Butuh waktu hampir setengah tahun lamanya, barulah anak teman saya itu bisa mengurangi frekuensi ucapan jancuk. Memang tidak hilang sama sekali, tapi setidaknya saat dia jengkel kata jancuk tidak lagi terucap. Menurut teman saya, berbagai jurus ancaman dan rayuan dengan imbalan hadiah dia lakukan supaya anaknya tidak mudah misuh-misuh jancuk.
Pemberian gelar "jancuk" bagi presiden Jokowi ini membuat saya jadi membayangkan, anak-anak muda kita nanti malah menjadi akrab dengan kata Jancuk. Pemberian gelar Jancuk pada presiden juga seolah menjadi semacam legalisasi bahwa kata Jancuk tak lagi tabu untuk diucapkan.

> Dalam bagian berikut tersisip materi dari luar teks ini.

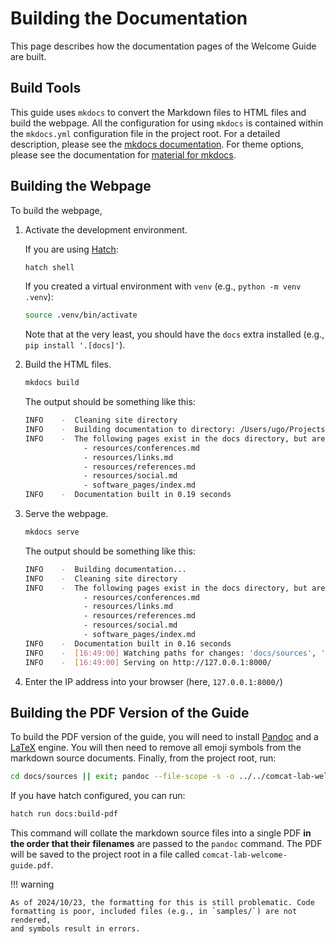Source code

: # Building the Documentation

This page describes how the documentation pages of the Welcome Guide
are built.

## Build Tools

This guide uses `mkdocs` to convert the Markdown files to HTML files
and build the webpage. All the configuration for using `mkdocs`
is contained within the `mkdocs.yml` configuration file in the project root.
For a detailed description, please see the [mkdocs documentation][mkdocs].
For theme options, please see the documentation for
[material for mkdocs][material].

## Building the Webpage

To build the webpage,

1. Activate the development environment.

    If you are using [Hatch][install-hatch]:

    ```bash
    hatch shell
    ```

    If you created a virtual environment with `venv` (e.g.,
    `python -m venv .venv`):

    ```bash
    source .venv/bin/activate
    ```

    Note that at the very least, you should have the `docs` extra installed
    (e.g., `pip install '.[docs]'`).

2. Build the HTML files.

    ```bash
    mkdocs build
    ```

    The output should be something like this:

    ```bash
    INFO    -  Cleaning site directory
    INFO    -  Building documentation to directory: /Users/ugo/Projects/nwt/welcome-guide/docs/site
    INFO    -  The following pages exist in the docs directory, but are not included in the "nav" configuration:
                 - resources/conferences.md
                 - resources/links.md
                 - resources/references.md
                 - resources/social.md
                 - software_pages/index.md
    INFO    -  Documentation built in 0.19 seconds
    ```

3. Serve the webpage.

    ```bash
    mkdocs serve
    ```

    The output should be something like this:

    ```bash
    INFO    -  Building documentation...
    INFO    -  Cleaning site directory
    INFO    -  The following pages exist in the docs directory, but are not included in the "nav" configuration:
                 - resources/conferences.md
                 - resources/links.md
                 - resources/references.md
                 - resources/social.md
                 - software_pages/index.md
    INFO    -  Documentation built in 0.16 seconds
    INFO    -  [16:49:00] Watching paths for changes: 'docs/sources', 'mkdocs.yml'
    INFO    -  [16:49:00] Serving on http://127.0.0.1:8000/
    ```

4. Enter the IP address into your browser (here, `127.0.0.1:8000/`)

## Building the PDF Version of the Guide

To build the PDF version of the guide, you will need to install
[Pandoc][pandoc] and a [LaTeX][latex] engine. You will then need to remove all
emoji symbols from the markdown source documents. Finally, from the project
root, run:

[//]: # (Update this command whenever new files are added to the docs/source/ directory)

```bash
cd docs/sources || exit; pandoc --file-scope -s -o ../../comcat-lab-welcome-guide.pdf -f markdown -t pdf index.md quickstart.md nutshell.md software_pages.md samples/{index,python,bash,slurm}.md tutorials/{index,*}.md resources/*.md dev_guide/*.md; cd ../../ || exit
```

If you have hatch configured, you can run:

```bash
hatch run docs:build-pdf
```

This command will collate the markdown source files into a single PDF **in the
order that their filenames** are passed to the `pandoc` command. The PDF will
be saved to the project root in a file called `comcat-lab-welcome-guide.pdf`.

!!! warning

    As of 2024/10/23, the formatting for this is still problematic. Code
    formatting is poor, included files (e.g., in `samples/`) are not rendered,
    and symbols result in errors.

[mkdocs]: https://www.mkdocs.org/user-guide/
[material]: https://squidfunk.github.io/mkdocs-material/setup/
[pandoc]: https://pandoc.org/installing.html
[latex]: https://www.latex-project.org/get/
[install-hatch]: https://hatch.pypa.io/latest/install/
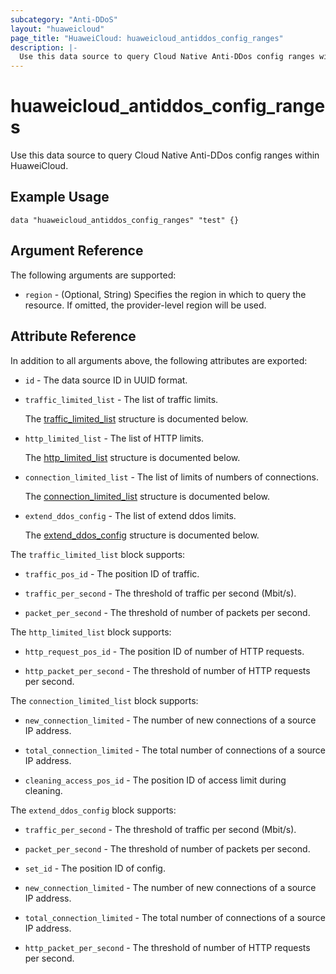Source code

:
 ```yaml
---
subcategory: "Anti-DDoS"
layout: "huaweicloud"
page_title: "HuaweiCloud: huaweicloud_antiddos_config_ranges"
description: |-
  Use this data source to query Cloud Native Anti-DDos config ranges within HuaweiCloud.
---
```


# huaweicloud_antiddos_config_ranges

Use this data source to query Cloud Native Anti-DDos config ranges within HuaweiCloud.

## Example Usage

```hcl
data "huaweicloud_antiddos_config_ranges" "test" {}
```

## Argument Reference

The following arguments are supported:

* `region` - (Optional, String) Specifies the region in which to query the resource.
  If omitted, the provider-level region will be used.

## Attribute Reference

In addition to all arguments above, the following attributes are exported:

* `id` - The data source ID in UUID format.

* `traffic_limited_list` - The list of traffic limits.

  The [traffic_limited_list](#traffic_limited_list_struct) structure is documented below.

* `http_limited_list` - The list of HTTP limits.

  The [http_limited_list](#http_limited_list_struct) structure is documented below.

* `connection_limited_list` - The list of limits of numbers of connections.

  The [connection_limited_list](#connection_limited_list_struct) structure is documented below.

* `extend_ddos_config` - The list of extend ddos limits.

  The [extend_ddos_config](#extend_ddos_config_struct) structure is documented below.

<a name="traffic_limited_list_struct"></a>
The `traffic_limited_list` block supports:

* `traffic_pos_id` - The position ID of traffic.

* `traffic_per_second` - The threshold of traffic per second (Mbit/s).

* `packet_per_second` - The threshold of number of packets per second.

<a name="http_limited_list_struct"></a>
The `http_limited_list` block supports:

* `http_request_pos_id` - The position ID of number of HTTP requests.

* `http_packet_per_second` - The threshold of number of HTTP requests per second.

<a name="connection_limited_list_struct"></a>
The `connection_limited_list` block supports:

* `new_connection_limited` - The number of new connections of a source IP address.

* `total_connection_limited` - The total number of connections of a source IP address.

* `cleaning_access_pos_id` - The position ID of access limit during cleaning.

<a name="extend_ddos_config_struct"></a>
The `extend_ddos_config` block supports:

* `traffic_per_second` - The threshold of traffic per second (Mbit/s).

* `packet_per_second` - The threshold of number of packets per second.

* `set_id` - The position ID of config.

* `new_connection_limited` - The number of new connections of a source IP address.

* `total_connection_limited` - The total number of connections of a source IP address.

* `http_packet_per_second` - The threshold of number of HTTP requests per second.
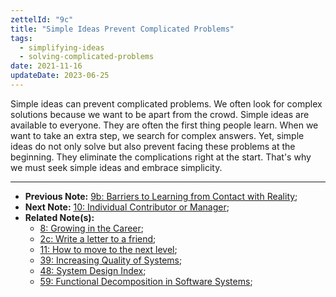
 ```yaml
---
zettelId: "9c"
title: "Simple Ideas Prevent Complicated Problems"
tags:
  - simplifying-ideas
  - solving-complicated-problems
date: 2021-11-16
updateDate: 2023-06-25
---
```


Simple ideas can prevent complicated problems. We often look for complex solutions because we want to be apart from the crowd. Simple ideas are available to everyone. They are often the first thing people learn. When we want to take an extra step, we search for complex answers. Yet, simple ideas do not only solve but also prevent facing these problems at the beginning. They eliminate the complications right at the start. That's why we must seek simple ideas and embrace simplicity.

---

- **Previous Note:** [9b: Barriers to Learning from Contact with Reality](/notes/9b/);
- **Next Note:** [10: Individual Contributor or Manager](/notes/10/);
- **Related Note(s):**
  - [8: Growing in the Career](/notes/8/);
  - [2c: Write a letter to a friend](/notes/2c/);
  - [11: How to move to the next level](/notes/11/);
  - [39: Increasing Quality of Systems](/notes/39/);
  - [48: System Design Index](/notes/48/);
  - [59: Functional Decomposition in Software Systems](/notes/59/);
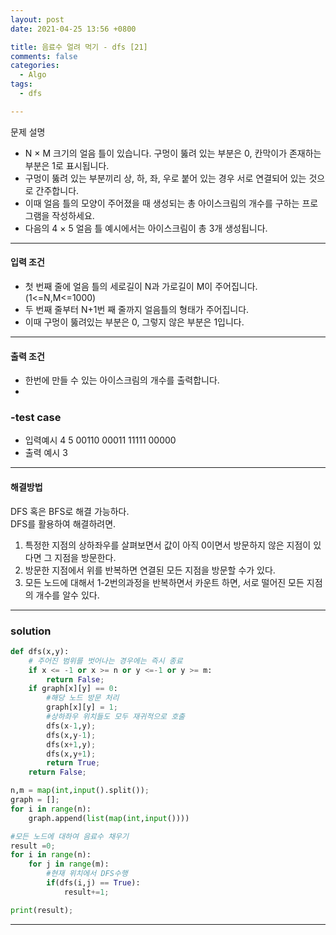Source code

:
 ```yaml
---
layout: post
date: 2021-04-25 13:56 +0800

title: 음료수 얼려 먹기 - dfs [21]
comments: false
categories: 
  - Algo
tags: 
  - dfs

---
```


문제 설명

- N × M 크기의 얼음 틀이 있습니다. 구멍이 뚫려 있는 부분은 0, 칸막이가 존재하는 부분은 1로 표시됩니다. 
- 구멍이 뚫려 있는 부분끼리 상, 하, 좌, 우로 붙어 있는 경우 서로 연결되어 있는 것으로 간주합니다. 
- 이때 얼음 틀의 모양이 주어졌을 때 생성되는 총 아이스크림의 개수를 구하는 프로그램을 작성하세요. 
- 다음의 4 × 5 얼음 틀 예시에서는 아이스크림이 총 3개 생성됩니다.
- - -

#### 입력 조건
- 첫 번째 줄에 얼음 틀의 세로길이 N과 가로길이 M이 주어집니다. (1<=N,M<=1000)
- 두 번째 줄부터 N+1번 째 줄까지 얼음틀의 형태가 주어집니다. 
- 이때 구멍이 뚫려있는 부분은 0, 그렇지 않은 부분은 1입니다. 
- - - 
#### 출력 조건
- 한번에 만들 수 있는 아이스크림의 개수를 출력합니다. 
- 

### -test case
- 입력예시
  4 5
  00110
  00011
  11111
  00000
- 출력 예시 
  3


- - -
#### 해결방법

DFS 혹은 BFS로 해결 가능하다.   
DFS를 활용하여 해결하려면. 
1. 특정한 지점의 상하좌우를 살펴보면서 값이 아직 0이면서 방문하지 않은 지점이 있다면 그 지점을 방문한다. 
2. 방문한 지점에서 위를 반복하면 연결된 모든 지점을 방문할 수가 있다. 
3. 모든 노드에 대해서 1-2번의과정을 반복하면서 카운트 하면, 서로 떨어진 모든 지점의 개수를 알수 있다. 


- - -
### solution

```py
def dfs(x,y):
    # 주어진 범위를 벗어나는 경우에는 즉시 종료
    if x <= -1 or x >= n or y <=-1 or y >= m:
        return False;
    if graph[x][y] == 0:
        #해당 노드 방문 처리
        graph[x][y] = 1;
        #상하좌우 위치들도 모두 재귀적으로 호출
        dfs(x-1,y);
        dfs(x,y-1);
        dfs(x+1,y);
        dfs(x,y+1);
        return True;
    return False;

n,m = map(int,input().split());
graph = [];
for i in range(n):
    graph.append(list(map(int,input())))

#모든 노드에 대하여 음료수 채우기
result =0;
for i in range(n):
    for j in range(m):
        #현재 위치에서 DFS수행
        if(dfs(i,j) == True):
            result+=1;

print(result);
```
- - -
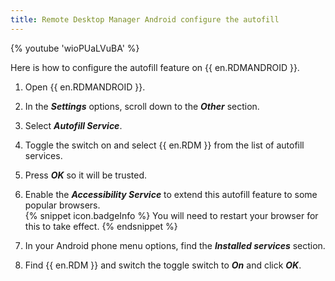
```yaml
---
title: Remote Desktop Manager Android configure the autofill
---
```

{% youtube 'wioPUaLVuBA' %}

Here is how to configure the autofill feature on {{ en.RDMANDROID }}.

1. Open {{ en.RDMANDROID }}.
1. In the ***Settings*** options, scroll down to the ***Other*** section.
1. Select ***Autofill Service***.
1. Toggle the switch on and select {{ en.RDM }} from the list of autofill services.
1. Press ***OK*** so it will be trusted.
1. Enable the ***Accessibility Service*** to extend this autofill feature to some popular browsers.  
{% snippet icon.badgeInfo %}
You will need to restart your browser for this to take effect.
{% endsnippet %}

7. In your Android phone menu options, find the ***Installed services*** section.
1. Find {{ en.RDM }} and switch the toggle switch to ***On*** and click ***OK***.
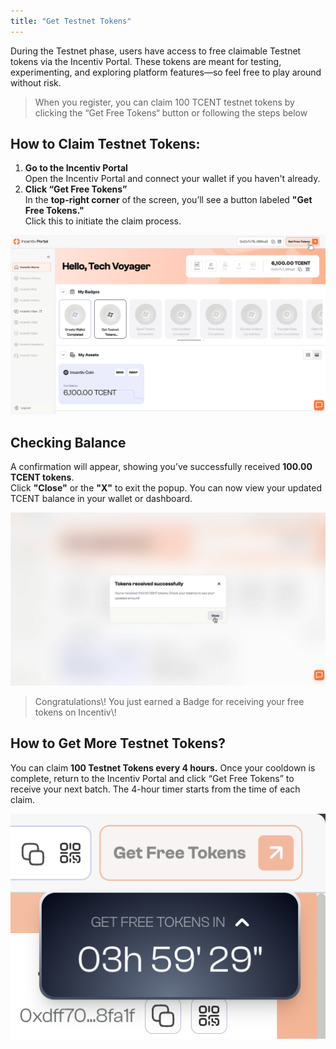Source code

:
 ```yaml
---
title: "Get Testnet Tokens"
---
```


During the Testnet phase, users have access to free claimable Testnet tokens via the Incentiv Portal. These tokens are meant for testing, experimenting, and exploring platform features—so feel free to play around without risk.

> <Warning> When you register, you can claim 100 TCENT testnet tokens by clicking the “Get Free Tokens“ button or following the steps below </Warning>

## How to Claim Testnet Tokens:

1. **Go to the Incentiv Portal**\
   Open the Incentiv Portal and connect your wallet if you haven't already.
2. **Click “Get Free Tokens”**\
   In the **top-right corner** of the screen, you’ll see a button labeled **"Get Free Tokens."**\
   Click this to initiate the claim process.

![Get Testnet Tokens](/docs/images/GetTestnetTokens1.png)

## Checking Balance

A confirmation will appear, showing you’ve successfully received **100.00 TCENT tokens**.\
Click **"Close"** or the **"X"** to exit the popup. You can now view your updated TCENT balance in your wallet or dashboard.

![Get Testnet Tokens](/docs/images/GetTestnetTokens2.png)

> <Tip>
>    Congratulations\! You just earned a Badge for receiving your free tokens on Incentiv\! 
> </Tip>

## How to Get More Testnet Tokens?

You can claim **100 Testnet Tokens every 4 hours.** Once your cooldown is complete, return to the Incentiv Portal and click “Get Free Tokens” to receive your next batch. The 4-hour timer starts from the time of each claim.

![Get Testnet Tokens](/docs/images/GetTestnetTokens3.png)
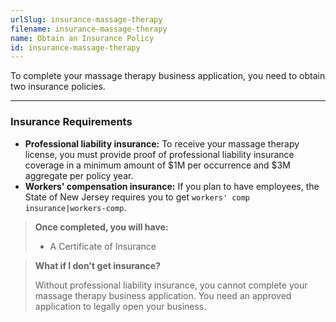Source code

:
 ```yaml
---
urlSlug: insurance-massage-therapy
filename: insurance-massage-therapy
name: Obtain an Insurance Policy
id: insurance-massage-therapy
---
```


To complete your massage therapy business application, you need to obtain two insurance policies.

---

### Insurance Requirements

- **Professional liability insurance:** To receive your massage therapy license, you must provide proof of professional liability insurance coverage in a minimum amount of $1M per occurrence and $3M aggregate per policy year.
- **Workers' compensation insurance:** If you plan to have employees, the State of New Jersey requires you to get `workers' comp insurance|workers-comp`.

> **Once completed, you will have:**
>
> - A Certificate of Insurance

> **What if I don't get insurance?**
>
> Without professional liability insurance, you cannot complete your massage therapy business application. You need an approved application to legally open your business.
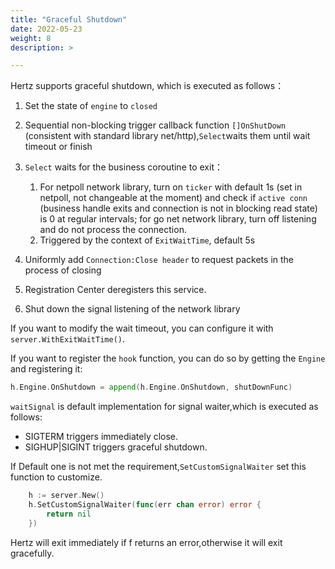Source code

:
 ```yaml
---
title: "Graceful Shutdown"
date: 2022-05-23
weight: 8
description: >

---
```


Hertz supports graceful shutdown, which is executed as follows：

1. Set the state of `engine` to `closed`

2. Sequential non-blocking trigger callback function `[]OnShutDown` (consistent with standard library net/http),`Select`waits them until wait timeout or finish

3. `Select` waits for the business coroutine to exit：
   1. For netpoll network library, turn on `ticker` with default 1s (set in netpoll, not changeable at the moment) and check if `active conn` (business handle exits and connection is not in blocking read state) is 0 at regular intervals; for go net network library, turn off listening and do not process the connection.
   2. Triggered by the context of `ExitWaitTime`, default 5s
   
4. Uniformly add `Connection:Close header` to request packets in the process of closing

5. Registration Center deregisters this service.

6. Shut down the signal listening of the network library

If you want to modify the wait timeout, you can configure it with `server.WithExitWaitTime()`.

If you want to register the `hook` function, you can do so by getting the `Engine` and registering it:

```go
h.Engine.OnShutdown = append(h.Engine.OnShutdown, shutDownFunc)
```

`waitSignal` is default implementation for signal waiter,which is executed as follows:
- SIGTERM triggers immediately close.
- SIGHUP|SIGINT triggers graceful shutdown.

If Default one is not met the requirement,`SetCustomSignalWaiter` set this function to customize.
```go
	h := server.New()
	h.SetCustomSignalWaiter(func(err chan error) error {
		return nil
	})
```
Hertz will exit immediately if f returns an error,otherwise it will exit gracefully.
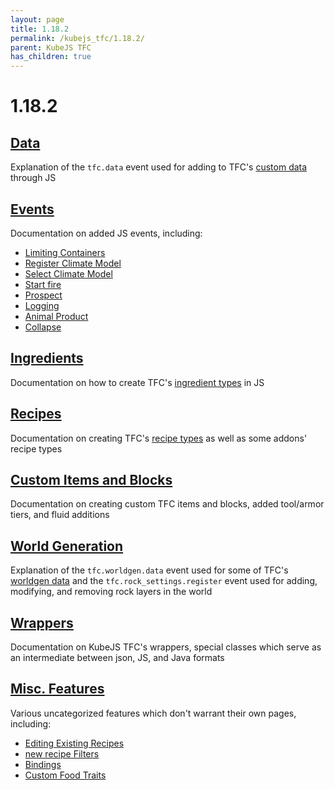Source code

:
 ```yaml
---
layout: page
title: 1.18.2
permalink: /kubejs_tfc/1.18.2/
parent: KubeJS TFC
has_children: true
---
```


# 1.18.2

## [Data](data/)

Explanation of the `tfc.data` event used for adding to TFC's [custom data](https://terrafirmacraft.github.io/Documentation/1.18.x/data/custom/) through JS

## [Events](events/)

Documentation on added JS events, including:

- [Limiting Containers](events/#limiting-containers)
- [Register Climate Model](events/#register-climate-model)
- [Select Climate Model](events/#select-climate-model)
- [Start fire](events/#start-fire)
- [Prospect](events/#prospect)
- [Logging](events/#logging)
- [Animal Product](events/#animal-product)
- [Collapse](events/#collapse)

## [Ingredients](ingredients/)

Documentation on how to create TFC's [ingredient types](https://terrafirmacraft.github.io/Documentation/1.18.x/data/ingredients/) in JS

## [Recipes](recipes/)

Documentation on creating TFC's [recipe types](https://terrafirmacraft.github.io/Documentation/1.20.x/data/recipes/) as well as some addons' recipe types

## [Custom Items and Blocks](items-and-blocks/)

Documentation on creating custom TFC items and blocks, added tool/armor tiers, and fluid additions

## [World Generation](worldgen/)

Explanation of the `tfc.worldgen.data` event used for some of TFC's [worldgen data](https://terrafirmacraft.github.io/Documentation/1.18.x/worldgen/) and the `tfc.rock_settings.register` event used for adding, modifying, and removing rock layers in the world

## [Wrappers](wrappers/)

Documentation on KubeJS TFC's wrappers, special classes which serve as an intermediate between json, JS, and Java formats

## [Misc. Features](misc/)

Various uncategorized features which don't warrant their own pages, including:

- [Editing Existing Recipes](misc/#editing-existing-recipes)
- [new recipe Filters](misc/#new-recipe-filters)
- [Bindings](misc/#bindings)
- [Custom Food Traits](misc/#custom-food-traits)
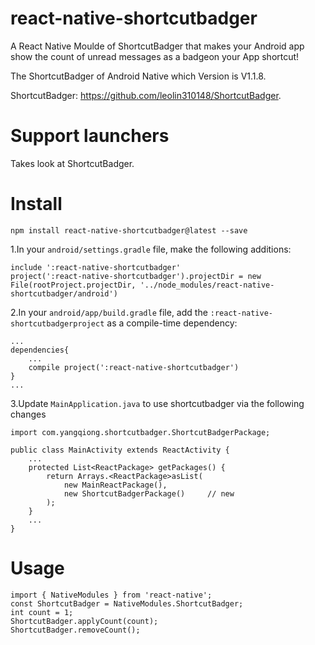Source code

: # react-native-shortcutbadger
A React Native Moulde of ShortcutBadger that makes your Android app show the count of unread messages as a badgeon your App shortcut!

The ShortcutBadger of Android Native which Version is V1.1.8.

ShortcutBadger: https://github.com/leolin310148/ShortcutBadger.

# Support launchers
Takes look at ShortcutBadger.

# Install
```npm install react-native-shortcutbadger@latest --save```

1.In your `android/settings.gradle` file, make the following additions:
```
include ':react-native-shortcutbadger'
project(':react-native-shortcutbadger').projectDir = new File(rootProject.projectDir, '../node_modules/react-native-shortcutbadger/android')
```

2.In your `android/app/build.gradle` file, add the `:react-native-shortcutbadgerproject` as a compile-time dependency:
```
...
dependencies{
    ...
    compile project(':react-native-shortcutbadger')
}
...
```

3.Update `MainApplication.java` to use shortcutbadger via the following changes
```
import com.yangqiong.shortcutbadger.ShortcutBadgerPackage;

public class MainActivity extends ReactActivity {
    ...
    protected List<ReactPackage> getPackages() {
        return Arrays.<ReactPackage>asList(
            new MainReactPackage(),
            new ShortcutBadgerPackage()     // new
        );
    }
    ...
}
```

# Usage
```
import { NativeModules } from 'react-native';
const ShortcutBadger = NativeModules.ShortcutBadger;
int count = 1;
ShortcutBadger.applyCount(count);
ShortcutBadger.removeCount();
```
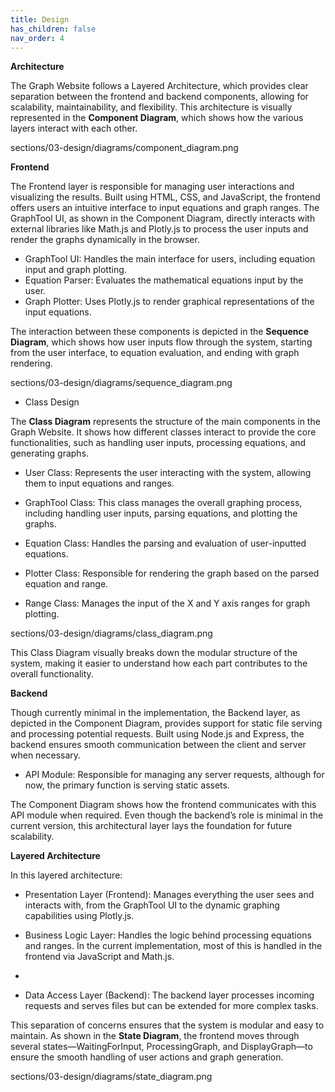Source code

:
 ```yaml
---
title: Design
has_children: false
nav_order: 4
---
```


**Architecture**

The Graph Website follows a Layered Architecture, which provides clear separation between the frontend and backend components, allowing for scalability, maintainability, and flexibility. This architecture is visually represented in the **Component Diagram**, which shows how the various layers interact with each other.

sections/03-design/diagrams/component_diagram.png

**Frontend**

The Frontend layer is responsible for managing user interactions and visualizing the results. Built using HTML, CSS, and JavaScript, the frontend offers users an intuitive interface to input equations and graph ranges. The GraphTool UI, as shown in the Component Diagram, directly interacts with external libraries like Math.js and Plotly.js to process the user inputs and render the graphs dynamically in the browser.

- GraphTool UI: Handles the main interface for users, including equation input and graph plotting.
- Equation Parser: Evaluates the mathematical equations input by the user.
- Graph Plotter: Uses Plotly.js to render graphical representations of the input equations.
  
The interaction between these components is depicted in the **Sequence Diagram**, which shows how user inputs flow through the system, starting from the user interface, to equation evaluation, and ending with graph rendering.

sections/03-design/diagrams/sequence_diagram.png

- Class Design

The **Class Diagram** represents the structure of the main components in the Graph Website. It shows how different classes interact to provide the core functionalities, such as handling user inputs, processing equations, and generating graphs.

- User Class: Represents the user interacting with the system, allowing them to input equations and ranges.
  
- GraphTool Class: This class manages the overall graphing process, including handling user inputs, parsing equations, and plotting the graphs.
  
- Equation Class: Handles the parsing and evaluation of user-inputted equations.
  
- Plotter Class: Responsible for rendering the graph based on the parsed equation and range.
  
- Range Class: Manages the input of the X and Y axis ranges for graph plotting.

sections/03-design/diagrams/class_diagram.png

This Class Diagram visually breaks down the modular structure of the system, making it easier to understand how each part contributes to the overall functionality.

**Backend**

Though currently minimal in the implementation, the Backend layer, as depicted in the Component Diagram, provides support for static file serving and processing potential requests. Built using Node.js and Express, the backend ensures smooth communication between the client and server when necessary. 

- API Module: Responsible for managing any server requests, although for now, the primary function is serving static assets.
  
The Component Diagram shows how the frontend communicates with this API module when required. Even though the backend’s role is minimal in the current version, this architectural layer lays the foundation for future scalability.

**Layered Architecture**

In this layered architecture:

- Presentation Layer (Frontend): Manages everything the user sees and interacts with, from the GraphTool UI to the dynamic graphing capabilities using Plotly.js.
  
- Business Logic Layer: Handles the logic behind processing equations and ranges. In the current implementation, most of this is handled in the frontend via JavaScript and Math.js.
- 
- Data Access Layer (Backend): The backend layer processes incoming requests and serves files but can be extended for more complex tasks.

This separation of concerns ensures that the system is modular and easy to maintain. As shown in the **State Diagram**, the frontend moves through several states—WaitingForInput, ProcessingGraph, and DisplayGraph—to ensure the smooth handling of user actions and graph generation.

sections/03-design/diagrams/state_diagram.png
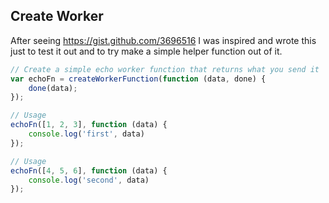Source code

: ## Create Worker

After seeing https://gist.github.com/3696516 I was inspired and wrote 
this just to test it out and to try make a simple helper function out of it.

```javascript
// Create a simple echo worker function that returns what you send it
var echoFn = createWorkerFunction(function (data, done) {
	done(data);
});

// Usage
echoFn([1, 2, 3], function (data) {
	console.log('first', data)
});

// Usage
echoFn([4, 5, 6], function (data) {
	console.log('second', data)
});
```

Bisa jadi, selain kata Jancuk, akan banyak lagi gelar-gelar atau akronim aneh lain yang berkonotasi kasar dan negatif menjadi sering diucapkan seolah itu adalah kata-kata yang biasa saja. Coba bayangkan sendiri, bila ada anak muda menyapa Jokowi dengan kalimat sapaan,
"Cak Jokowi Jancuk!"
Mungkin tidak diucapkan dengan nada amarah, mungkin pula tidak dimaksudkan untuk mengumpat atau memaki presiden Jokowi. Tapi, tetap saja saya merasa risih mendengar ada orang - apalagi sekelas presiden - disapa seperti itu.
Sungguh, budaya bangsa kita yang menjunjung tinggi adab dan kesopanan kini seolah tergerus oleh zaman. Ironisnya, ketidaksopanan dalam bertutur kata itu justru dicontohkan oleh para elit negeri ini.